Por Raquel Azevedo

Há um problema de escala na pandemia. O que significa o luto por dezenas de milhares de pessoas? Esconder um corpo é atividade de milícia; maquiar o número de mortos pela Covid-19 é política de Estado – política que ninguém definiu melhor que o ditador argentino Jorge Rafael Videla ao dizer que os desaparecidos políticos não têm entidade e, portanto, tampouco são responsabilidade estatal. Em um artigo recente, a matemática Matilde Marcolli procura refazer a pergunta sobre o problema de escala em um contexto diferente. Trata-se de algo como a contraparte do problema de escala tétrico da pandemia.

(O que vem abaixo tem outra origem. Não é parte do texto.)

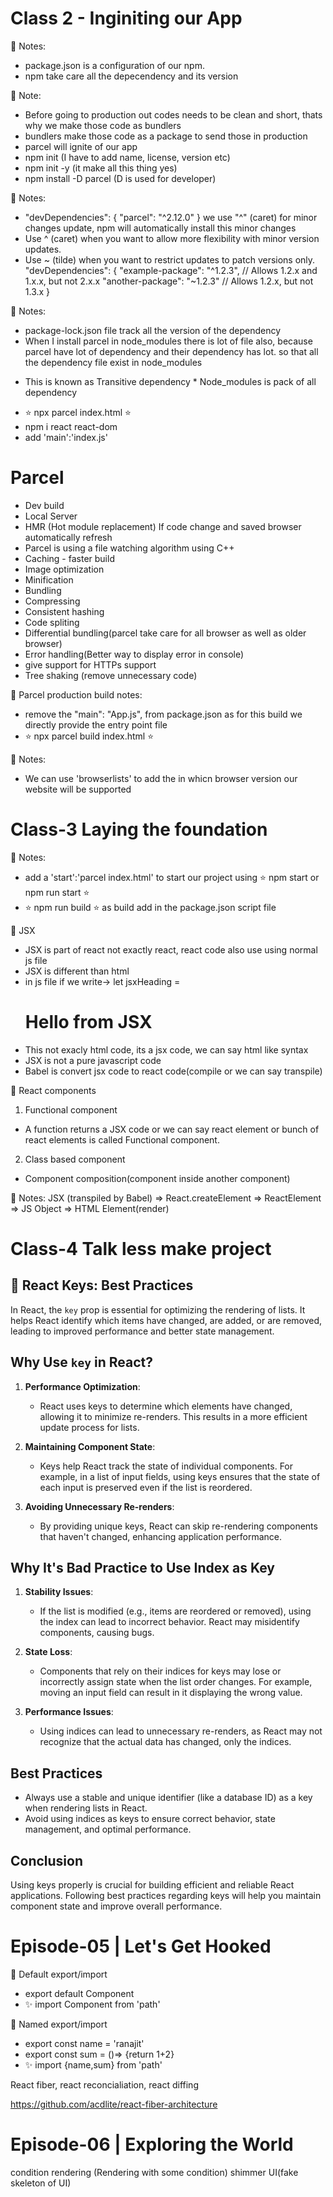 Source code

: # Class 2 - Inginiting our App

🚀 Notes:

- package.json is a configuration of our npm.
- npm take care all the depecendency and its version

🚀 Note:

- Before going to production out codes needs to be clean and short, thats why we make those code as bundlers
- bundlers make those code as a package to send those in production
- parcel will ignite of our app
- npm init (I have to add name, license, version etc)
- npm init -y (it make all this thing yes)
- npm install -D parcel (D is used for developer)

🚀 Notes:

- "devDependencies": {
  "parcel": "^2.12.0"
  } we use "^" (caret) for minor changes update, npm will automatically install this minor changes
- Use ^ (caret) when you want to allow more flexibility with minor version updates.
- Use ~ (tilde) when you want to restrict updates to patch versions only.
  "devDependencies": {
  "example-package": "^1.2.3", // Allows 1.2.x and 1.x.x, but not 2.x.x
  "another-package": "~1.2.3" // Allows 1.2.x, but not 1.3.x
  }

🚀 Notes:

- package-lock.json file track all the version of the dependency
- When I install parcel in node_modules there is lot of file also, because parcel have lot of dependency and their dependency has lot. so that all the dependency file exist in node_modules

* This is known as Transitive dependency \*
  Node_modules is pack of all dependency

- ⭐️ npx parcel index.html ⭐️
- npm i react react-dom
- add 'main':'index.js'

# Parcel

- Dev build
- Local Server
- HMR (Hot module replacement) If code change and saved browser automatically refresh
- Parcel is using a file watching algorithm using C++
- Caching - faster build
- Image optimization
- Minification
- Bundling
- Compressing
- Consistent hashing
- Code spliting
- Differential bundling(parcel take care for all browser as well as older browser)
- Error handling(Better way to display error in console)
- give support for HTTPs support
- Tree shaking (remove unnecessary code)

🚀 Parcel production build notes:

- remove the "main": "App.js", from package.json as for this build we directly provide the entry point file
- ⭐️ npx parcel build index.html ⭐️

🚀 Notes:

- We can use 'browserlists' to add the in whicn browser version our website will be supported

# Class-3 Laying the foundation

🚀 Notes:

- add a 'start':'parcel index.html' to start our project using ⭐️ npm start or npm run start ⭐️
- ⭐️ npm run build ⭐️ as build add in the package.json script file

🚀 JSX

- JSX is part of react not exactly react, react code also use using normal js file
- JSX is different than html
- in js file if we write-> let jsxHeading = <h1>Hello from JSX</h1>
- This not exacly html code, its a jsx code, we can say html like syntax
- JSX is not a pure javascript code
- Babel is convert jsx code to react code(compile or we can say transpile)

🚀 React components

1. Functional component

- A function returns a JSX code or we can say react element or bunch of react elements is called Functional component.

2. Class based component

- Component composition(component inside another component)

🚀 Notes:
JSX (transpiled by Babel) ⇒ React.createElement ⇒ ReactElement
⇒ JS Object ⇒ HTML Element(render)

# Class-4 Talk less make project

## 🚀 React Keys: Best Practices

In React, the `key` prop is essential for optimizing the rendering of lists. It helps React identify which items have changed, are added, or are removed, leading to improved performance and better state management.

## Why Use `key` in React?

1. **Performance Optimization**:

   - React uses keys to determine which elements have changed, allowing it to minimize re-renders. This results in a more efficient update process for lists.

2. **Maintaining Component State**:

   - Keys help React track the state of individual components. For example, in a list of input fields, using keys ensures that the state of each input is preserved even if the list is reordered.

3. **Avoiding Unnecessary Re-renders**:
   - By providing unique keys, React can skip re-rendering components that haven't changed, enhancing application performance.

## Why It's Bad Practice to Use Index as Key

1. **Stability Issues**:

   - If the list is modified (e.g., items are reordered or removed), using the index can lead to incorrect behavior. React may misidentify components, causing bugs.

2. **State Loss**:

   - Components that rely on their indices for keys may lose or incorrectly assign state when the list order changes. For example, moving an input field can result in it displaying the wrong value.

3. **Performance Issues**:
   - Using indices can lead to unnecessary re-renders, as React may not recognize that the actual data has changed, only the indices.

## Best Practices

- Always use a stable and unique identifier (like a database ID) as a key when rendering lists in React.
- Avoid using indices as keys to ensure correct behavior, state management, and optimal performance.

## Conclusion

Using keys properly is crucial for building efficient and reliable React applications. Following best practices regarding keys will help you maintain component state and improve overall performance.

# Episode-05 | Let's Get Hooked

🚀 Default export/import

- export default Component
- ✨ import Component from 'path'

🚀 Named export/import

- export const name = 'ranajit'
- export const sum = ()=> {return 1+2}
- ✨ import {name,sum} from 'path'

React fiber, react reconcialiation, react diffing

https://github.com/acdlite/react-fiber-architecture

# Episode-06 | Exploring the World

condition rendering (Rendering with some condition)
shimmer UI(fake skeleton of UI)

Em O problema de escala do anarquismo e o caso do comunismo cibernético, Marcolli argumenta que a variação de escala de organizações comunistas e anarquistas, isto é, a possibilidade de que cooperativas e coletivos operem em estruturas de larga escala, exigiria a elaboração de um processo de otimização distinto do mercado. Em outras palavras, a determinação de preços no mercado seria uma estrutura entre outras de maximização da eficiência. Seria possível construir outro sistema de otimização que permitisse uma mudança de escala sem deixar de incorporar um aumento de complexidade informacional.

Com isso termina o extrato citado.